I had a bit of a wake up call yesterday. I had an appointment with my psychiatrist about my inability to sleep and my overwhelming anxiety that has made it pretty impossible for me to function lately. I went into that office with detailed notes so I would be sure not to forget anything and was ready to come up with a plan of action. I hate medications with a passion but did acknowledge that whatever I have been doing was clearly not working. I was ready to cave, take some anti psychotic medication to allow me to get more than two hours of sleep a night; hoping that just getting some sleep would allow me to feel like a human being again. I do also know lack of sleep, anxiety and the migraines I have every single day are all interrelated so I was really trying to ingrain in my head that whatever he was going to give me was just temporary and would hopefully allow my body to get back on track.
But the conversation, usually 15 minutes, lasted an hour.
I like this doctor. He is kind, honest and calm. He said to me point blank that I was a difficult patient because of how distrusting I was with the medical profession, how I come into his office armed with information, that I can’t seem to allow myself to be the patient, and a handful of other accurate assessments. That, compounded with my complicated medical history and situation, makes things a lot more challenging.
I completely understand where he was coming from.
(Yes, I am sure you saw that coming)
When he said those things in his office yesterday, it did not sit well with me. I got defensive. I was oddly calm and together almost the entire appointment except for about five minutes of me talking fairly loudly about why I was the way that I was. I went on to share with him about how if I wasn’t so on top of things I would be dead.
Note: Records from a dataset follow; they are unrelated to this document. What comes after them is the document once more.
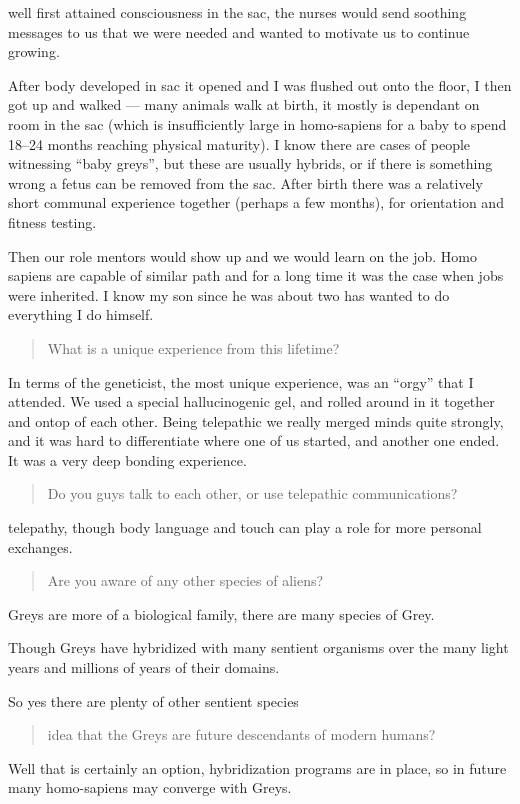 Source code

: well first attained consciousness in the sac, the nurses would send soothing
messages to us that we were needed and wanted to motivate us to continue
growing.

After body developed in sac it opened and I was flushed out onto the floor, I
then got up and walked --- many animals walk at birth, it mostly is dependant on
room in the sac (which is insufficiently large in homo-sapiens for a baby to
spend 18--24 months reaching physical maturity). I know there are cases of people
witnessing ``baby greys'', but these are usually hybrids, or if there is
something wrong a fetus can be removed from the sac. After birth there was a
relatively short communal experience together (perhaps a few months), for
orientation and fitness testing.

Then our role mentors would show up and we would learn on the job. Homo sapiens
are capable of similar path and for a long time it was the case when jobs were
inherited. I know my son since he was about two has wanted to do everything I do
himself.


\blockquote{What is a unique experience from this lifetime?}

In terms of the geneticist, the most unique experience, was an ``orgy'' that I
attended. We used a special hallucinogenic gel, and rolled around in it together
and ontop of each other. Being telepathic we really merged minds quite strongly,
and it was hard to differentiate where one of us started, and another one ended.
It was a very deep bonding experience.

\blockquote{Do you guys talk to each other, or use telepathic communications?}{}

telepathy, though body language and touch can play a role for more personal exchanges.

\blockquote{Are you aware of any other species of aliens?}


Greys are more of a biological family, there are many species of Grey.

Though Greys have hybridized with many sentient organisms over the many light
years and millions of years of their domains.

So yes there are plenty of other sentient species

\blockquote{idea that the Greys are future descendants of modern humans? }

Well that is certainly an option, hybridization programs are in place, so in
future many homo-sapiens may converge with Greys.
I acknowledged that while some of the things may be viewed as a bit much, they are certainly justified.
After I came home and had some time to process, I realized that the reason why I was the way I was didn’t really matter for the purposes of that appointment. The things that this doctor was saying were true, regardless of how I got to be that way. They were factual statements he was making in an effort to explain to me the entirety of the situation, from his perspective.
I was really taken aback yesterday but my appointment ran late and luckily I had an IBD chat scheduled with my friend Sara right as I was walking in the front door of my house. That definitely took my mind off things and allowed me to see that life was exactly the same as it was right before I spoke with my doctor.
After the chat, my parents and I talked about everything which made me realize that this was my life and his suggestions were just that… suggestions. I then talked with a friend later in the evening which made me feel like someone else understood where I was coming from.
Our orientations, as with our experiences, are all different. My doctor yesterday is a psychiatrist so he is going to approach things with that mentality. I have been a patient who has had terrible experiences with the medical community in so many areas for so many years so that is going to travel with me wherever I go as well. The bottom line is that we are all just trying to do the best we can and usually there is no set right or wrong way to live your life. We just have to do what we feel is best and if that ends up being the incorrect path, things can always be shifted.